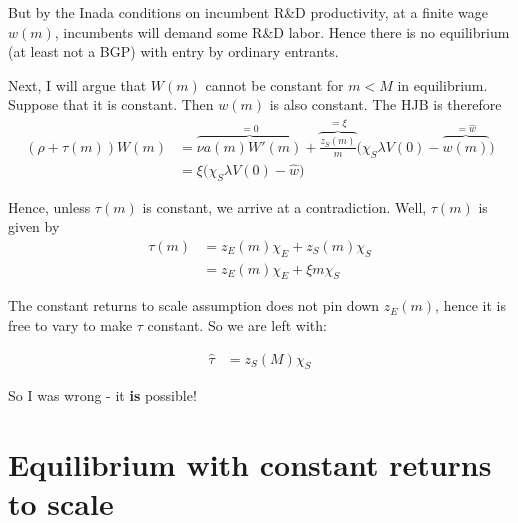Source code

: \documentclass[11pt,english]{article}
\theoremstyle{remark}
\begin{document}
But by the Inada conditions on incumbent R\&D productivity, at a finite wage $w(m)$, incumbents will demand some R\&D labor. Hence there is no equilibrium (at least not a BGP) with entry by ordinary entrants. 

Next, I will argue that $W(m)$ cannot be constant for $m < M$ in equilibrium. Suppose that it is constant. Then $w(m)$ is also constant. The HJB is therefore
\begin{align*}
	(\rho + \tau(m)) W(m) &= \overbrace{\nu a(m) W'(m)}^{= 0}+ \overbrace{\frac{z_S(m)}{m}}^{= \xi} \Big( \chi_S  \lambda V(0) - \overbrace{w(m)}^{=\hat{w}} \Big) \\
	                      &= \xi \Big( \chi_S \lambda V(0) - \hat{w} \Big)
\end{align*}

Hence, unless $\tau(m)$ is constant, we arrive at a contradiction. Well, $\tau(m)$ is given by 
\begin{align*}
	\tau(m) &= z_E(m)\chi_E + z_S(m) \chi_S  \\
	        &= z_E(m) \chi_E + \xi m \chi_S
\end{align*}

The constant returns to scale assumption does not pin down $z_E(m)$, hence it is free to vary to make $\tau$ constant. So we are left with:

\begin{align*}
	\hat{\tau} &= z_S(M) \chi_S 
\end{align*}

So I was wrong - it \textbf{is} possible!

\section{Equilibrium with constant returns to scale}
\end{document}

> YOUR INSTRUCTIONS
In your answer, repeat the material above in full, exactly, and without its pictures.

> RESULT OF THIS TASK
Source code

: \documentclass[11pt,english]{article}
\theoremstyle{remark}
\begin{document}
But by the Inada conditions on incumbent R\&D productivity, at a finite wage $w(m)$, incumbents will demand some R\&D labor. Hence there is no equilibrium (at least not a BGP) with entry by ordinary entrants. 

Next, I will argue that $W(m)$ cannot be constant for $m < M$ in equilibrium. Suppose that it is constant. Then $w(m)$ is also constant. The HJB is therefore
\begin{align*}
	(\rho + \tau(m)) W(m) &= \overbrace{\nu a(m) W'(m)}^{= 0}+ \overbrace{\frac{z_S(m)}{m}}^{= \xi} \Big( \chi_S  \lambda V(0) - \overbrace{w(m)}^{=\hat{w}} \Big) \\
	                      &= \xi \Big( \chi_S \lambda V(0) - \hat{w} \Big)
\end{align*}

Hence, unless $\tau(m)$ is constant, we arrive at a contradiction. Well, $\tau(m)$ is given by 
\begin{align*}
	\tau(m) &= z_E(m)\chi_E + z_S(m) \chi_S  \\
	        &= z_E(m) \chi_E + \xi m \chi_S
\end{align*}

The constant returns to scale assumption does not pin down $z_E(m)$, hence it is free to vary to make $\tau$ constant. So we are left with:

\begin{align*}
	\hat{\tau} &= z_S(M) \chi_S 
\end{align*}

So I was wrong - it \textbf{is} possible!

\section{Equilibrium with constant returns to scale}
\end{document}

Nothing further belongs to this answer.